According to Wikipedia, “Racial segregation in professional baseball was sometimes called a gentlemen’s agreement, meaning a tacit understanding, as there was no written policy at the highest level of organized baseball, the Major Leagues. But a high minor league’s vote in 1887 against allowing new contracts with Black players within its league sent a powerful signal that eventually led to the disappearance of Blacks from the sport’s other minor leagues later that century. During the 1920s to 1940s there were some light-skinned Hispanic players, Native Americans, and native Hawaiians who were able to play in the Major Leagues.”
“Light-skinned”…does that sound familiar? Here again the same economical “caste system” that had been perpetrated and regulated before the Emancipation Proclamation was signed and implemented was now bursting with pride in the 20th century. Mighty Casey has struck out, again and again. We have learned that when Black athletes enter and maintain excellence in any sport, there are going to be false negatives and narratives to dilute the market value of that individual.
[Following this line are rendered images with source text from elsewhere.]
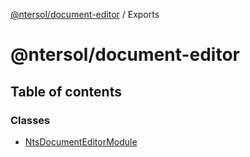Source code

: [@ntersol/document-editor](README.md) / Exports

# @ntersol/document-editor

## Table of contents

### Classes

- [NtsDocumentEditorModule](classes/NtsDocumentEditorModule.md)
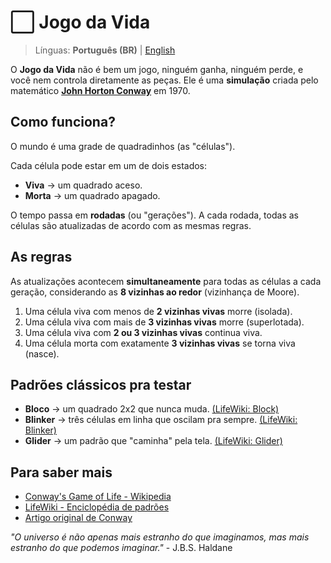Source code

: # ⬜ Jogo da Vida

> Línguas: **Português (BR)** | [English](README.en.md)

O **Jogo da Vida** não é bem um jogo, ninguém ganha, ninguém perde, e você nem controla diretamente as peças. Ele é uma **simulação** criada pelo matemático **[John Horton Conway](https://pt.wikipedia.org/wiki/John_Horton_Conway)** em 1970.

## Como funciona?

O mundo é uma grade de quadradinhos (as "células").

Cada célula pode estar em um de dois estados:

- **Viva** → um quadrado aceso.
- **Morta** → um quadrado apagado.

O tempo passa em **rodadas** (ou "gerações"). A cada rodada, todas as células são atualizadas de acordo com as mesmas regras.

## As regras

As atualizações acontecem **simultaneamente** para todas as células a cada geração, considerando as **8 vizinhas ao redor** (vizinhança de Moore).

1. Uma célula viva com menos de **2 vizinhas vivas** morre (isolada).
2. Uma célula viva com mais de **3 vizinhas vivas** morre (superlotada).
3. Uma célula viva com **2 ou 3 vizinhas vivas** continua viva.
4. Uma célula morta com exatamente **3 vizinhas vivas** se torna viva (nasce).

## Padrões clássicos pra testar

- **Bloco** → um quadrado 2x2 que nunca muda. [(LifeWiki: Block)](https://conwaylife.com/wiki/Block)
- **Blinker** → três células em linha que oscilam pra sempre. [(LifeWiki: Blinker)](https://conwaylife.com/wiki/Blinker)
- **Glider** → um padrão que "caminha" pela tela. [(LifeWiki: Glider)](https://conwaylife.com/wiki/Glider)

## Para saber mais

- [Conway's Game of Life - Wikipedia](https://en.wikipedia.org/wiki/Conway%27s_Game_of_Life)
- [LifeWiki - Enciclopédia de padrões](https://conwaylife.com/wiki/)
- [Artigo original de Conway](https://web.stanford.edu/class/sts145/Library/life.pdf)

_"O universo é não apenas mais estranho do que imaginamos, mas mais estranho do que podemos imaginar."_ - J.B.S. Haldane
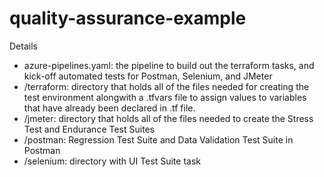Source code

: # quality-assurance-example

Details

- azure-pipelines.yaml: the pipeline to build out the terraform tasks, and kick-off automated tests for Postman, Selenium, and JMeter
- /terraform: directory that holds all of the files needed for creating the test environment alongwith a .tfvars file to assign values to variables that have already been declared in .tf file.
- /jmeter: directory that holds all of the files needed to create the Stress Test and Endurance Test Suites
- /postman: Regression Test Suite and Data Validation Test Suite in Postman
- /selenium: directory with UI Test Suite task

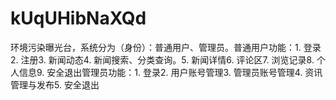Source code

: # kUqUHibNaXQd
环境污染曝光台，系统分为（身份）：普通用户、管理员。普通用户功能：1. 登录2. 注册3. 新闻动态4. 新闻搜索、分类查询。5. 新闻详情6. 评论区7. 浏览记录8. 个人信息9. 安全退出管理员功能：1. 登录2. 用户账号管理3. 管理员账号管理4. 资讯管理与发布5. 安全退出 
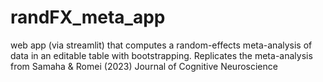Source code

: # randFX_meta_app
web app (via streamlit) that computes a random-effects meta-analysis of data in an editable table with bootstrapping. Replicates the meta-analysis from Samaha &amp; Romei (2023) Journal of Cognitive Neuroscience
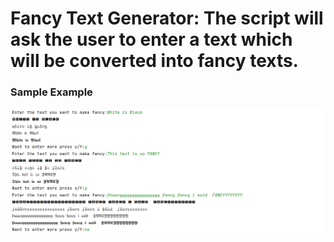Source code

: 
# Fancy Text Generator: The script will ask the user to enter a text which will be converted into fancy texts.

### Sample Example

<img src="/fancy_text_generator/img_guide_help/1.png" alt="slow_net_have_fast_internet_to_load_it_ok"/>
How many times have you heard the talking heads say something like this concerning a promising young Black star…“He has great physical tools but he needs to be smarter.” Or when Black athletes make a play, something along this line jumps out of a talking head’s mouth: “Now that skill can’t be taught. If he can master coach so-and-so’s system, man, he can be great.”
No system made O.J. Simpson, Barry Sanders, Tony Dorsett, Jerome Bettis, Jim Brown, Franco Harris and Eric Dickerson Hall-of-Fame running backs. The only thing that could ever be watered down was their market value as far as salaries are concerned. There is no lost legacy for Black athletes as far as Euro-American professional sports is concerned. African American athletes never had a legacy in the first place. Don’t believe me? Ask Hank Aaron.